After landing, we met our contact at the airport in Frankfurt and he took us to our host homes around the village. After a long, jet-lag induced sleep, we met up with everyone with whom we would be working and set about planning our patch-work trip. That night, as we hung around the church after a day of shaking hands and sharing names, the adults in our group went into a meeting. Nothing seemed odd here, until my youth pastor kept leaving and re-entering the room with a very serious look on his face. Eventually we were all called together and were told that the man who was our contact and leader had apparently touched one of the girls in our group inappropriately and would no longer be working with us. This added another hitch in the trip that now seemed doomed to fail, as we were going to be led by our own chaperones. Though I was happy with the way that my pastor assumed an important leadership role despite the circumstances, I could not help but feel that the remainder of the trip would be very safe; it was not going to be the risky, life-altering experience I had hoped for.

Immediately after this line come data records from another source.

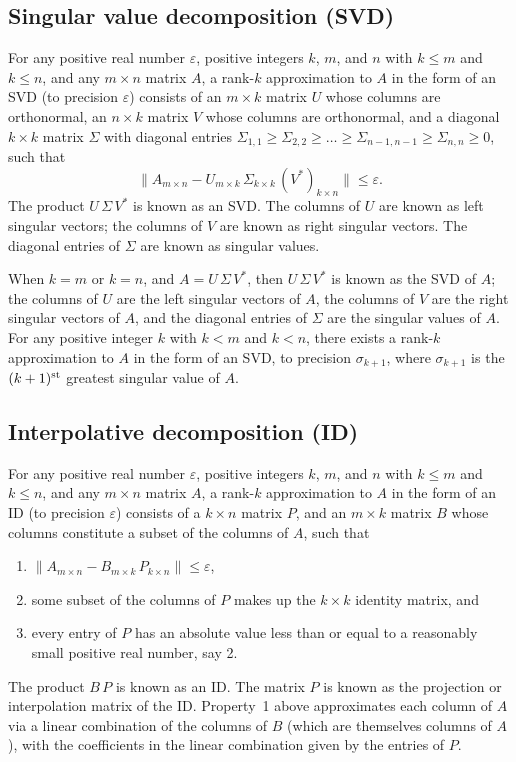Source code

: \documentclass[letterpaper,12pt]{article}
\def\epsilon{\varepsilon}
\def\st{{\hbox{\scriptsize{\rm st}}}}
\begin{document}
\subsection{Singular value decomposition (SVD)}

For any positive real number $\epsilon$,
positive integers $k$, $m$, and $n$ with $k \le m$ and $k \le n$,
and any $m \times n$ matrix $A$,
a rank-$k$ approximation to $A$ in the form of an SVD
(to precision $\epsilon$) consists of an $m \times k$ matrix $U$
whose columns are orthonormal, an $n \times k$ matrix $V$
whose columns are orthonormal, and a diagonal $k \times k$ matrix
$\Sigma$ with diagonal entries
$\Sigma_{1,1} \ge \Sigma_{2,2} \ge \dots \ge \Sigma_{n-1,n-1}
                                         \ge \Sigma_{n,n} \ge 0$,
such that
%
\begin{equation}
\| A_{m \times n} - U_{m \times k} \, \Sigma_{k \times k}
                 \, (V^*)_{k \times n} \| \le \epsilon.
\end{equation}
%
The product $U \, \Sigma \, V^*$ is known as an SVD.
The columns of $U$ are known as left singular vectors;
the columns of $V$ are known as right singular vectors.
The diagonal entries of $\Sigma$ are known as singular values.

When $k = m$ or $k = n$, and $A = U \, \Sigma \, V^*$,
then $U \, \Sigma \, V^*$ is known as the SVD
of $A$; the columns of $U$ are the left singular vectors of $A$,
the columns of $V$ are the right singular vectors of $A$,
and the diagonal entries of $\Sigma$ are the singular values of $A$.
For any positive integer $k$ with $k < m$ and $k < n$,
there exists a rank-$k$ approximation to $A$ in the form of an SVD,
to precision $\sigma_{k+1}$, where $\sigma_{k+1}$ is the $(k+1)^\st$
greatest singular value of $A$.


\subsection{Interpolative decomposition (ID)}

For any positive real number $\epsilon$,
positive integers $k$, $m$, and $n$ with $k \le m$ and $k \le n$,
and any $m \times n$ matrix $A$,
a rank-$k$ approximation to $A$ in the form of an ID
(to precision $\epsilon$) consists of a $k \times n$ matrix $P$,
and an $m \times k$ matrix $B$ whose columns constitute a subset
of the columns of $A$, such that
%
\begin{enumerate}
\item $\| A_{m \times n} - B_{m \times k} \, P_{k \times n} \|
      \le \epsilon$,
\item some subset of the columns of $P$ makes up the $k \times k$
      identity matrix, and
\item every entry of $P$ has an absolute value less than or equal
      to a reasonably small positive real number, say 2.
\end{enumerate}
%
The product $B \, P$ is known as an ID.
The matrix $P$ is known as the projection or interpolation matrix
of the ID. Property~1 above approximates each column of $A$
via a linear combination of the columns of $B$
(which are themselves columns of $A$), with the coefficients
in the linear combination given by the entries of $P$.
\end{document}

The highlight of the trip was the sports day, as I met a few younger kids who I would spend time with the rest of the two weeks. One of the kids was a boy named Nico, a kid who was one of the best young soccer players I had ever seen. He shared my love of sports and he seemed to like my sense of humor. The thing was that he was also both a Christian and fluent in English, so there was not exactly a way to reach him in a deeper way. But nonetheless I was glad that I connected with a kid, as my whole life leading up to that point I had struggled to get along with younger kids.

The patches in our trip were mostly comprised of “coffee houses,” which were hangout times at the local church for us and the kids to connect. Like Nico, all the kids we interacted with spoke English better than the adults and were Christians, so evangelism seemed to go out the window. However, at one of the last coffee houses, I finally got my opportunity to share my testimony and maybe reach the kids at some deeper level. I told a story of when a friend of mine died and my difficulty dealing with it. It was a story that had defined me up to that point in my life and I tried to convey that in my telling of it, but as a gazed across the faces looking up at me, I saw little more than disinterest. Even Nico, who I thought I had connected with, was slumped over, face in his hands, eyes half-closed, mouth agape, drooling a little. The tepid claps that escorted me off the stage sealed the deal for me: this life-altering mission was a total bust.

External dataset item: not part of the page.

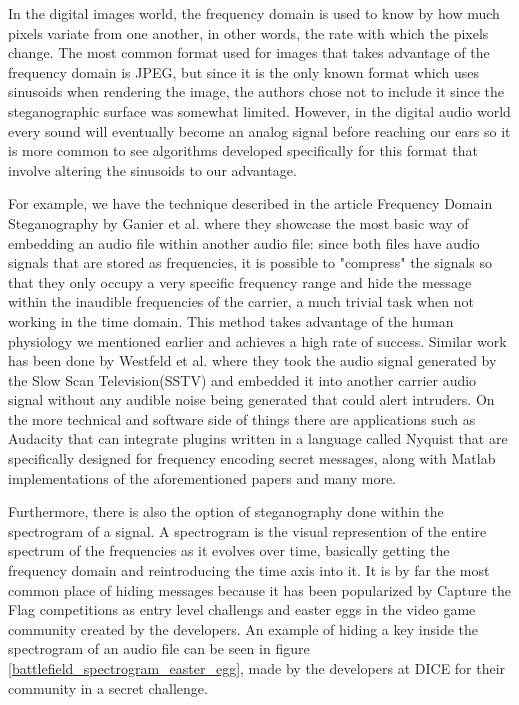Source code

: In the digital images world, the frequency domain is used to know by how much pixels variate from one another, in other words, the rate with which the pixels change. The most common format used for images that takes advantage of the frequency domain is JPEG, but since it is the only known format which uses sinusoids when rendering the image, the authors chose not to include it since the steganographic surface was somewhat limited. However, in the digital audio world every sound will eventually become an analog signal before reaching our ears so it is more common to see algorithms developed specifically for this format that involve altering the sinusoids to our advantage.

For example, we have the technique described in the article Frequency Domain Steganography by Ganier et al.\cite{ganier_hollman_rosser_swanson} where they showcase the most basic way of embedding an audio file within another audio file: since both files have audio signals that are stored as frequencies, it is possible to "compress" the signals so that they only occupy a very specific frequency range and hide the message within the inaudible frequencies of the carrier, a much trivial task when not working in the time domain. This method takes advantage of the human physiology we mentioned earlier and achieves a high rate of success. Similar work has been done by Westfeld et al. \cite{dsss_sstv} where they took the audio signal generated by the Slow Scan Television(SSTV) and embedded it into another carrier audio signal without any audible noise being generated that could alert intruders. On the more technical and software side of things there are applications such as Audacity that can integrate plugins written in a language called Nyquist that are specifically designed for frequency encoding secret messages, along with Matlab implementations of the aforementioned papers and many more.

Furthermore, there is also the option of steganography done within the spectrogram of a signal. A spectrogram is the visual represention of the entire spectrum of the frequencies as it evolves over time, basically getting the frequency domain and reintroducing the time axis into it. It is by far the most common place of hiding messages because it has been popularized by Capture the Flag competitions as entry level challengs and easter eggs in the video game community created by the developers. An example of hiding a key inside the spectrogram of an audio file can be seen in figure \ref{battlefield_spectrogram_easter_egg}, made by the developers at DICE for their community in a secret challenge\cite{battlefield_wiki}.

I coasted the rest of the way. We visited a concentration camp that did little to affect me. We visited the castle where Martin Luther translated the Bible from Latin, and that seemed like little more than a vacation day. As I stepped off the plane two days later and met my family, I told them stories of how amazing the trip was, how God reached me, and how I wanted to go back some day, but the truth was that it was lip service, to myself as much as anyone else. I tried to convince myself that I felt God move through the trip, but truth was I had never felt further from Him. It seemed like the perfect storm had hit to disintegrate whatever expectations I had.

I suppose if I learned anything from my time in Germany, it was this: the distance out of your comfort zone does not determine the effectiveness of a mission experience.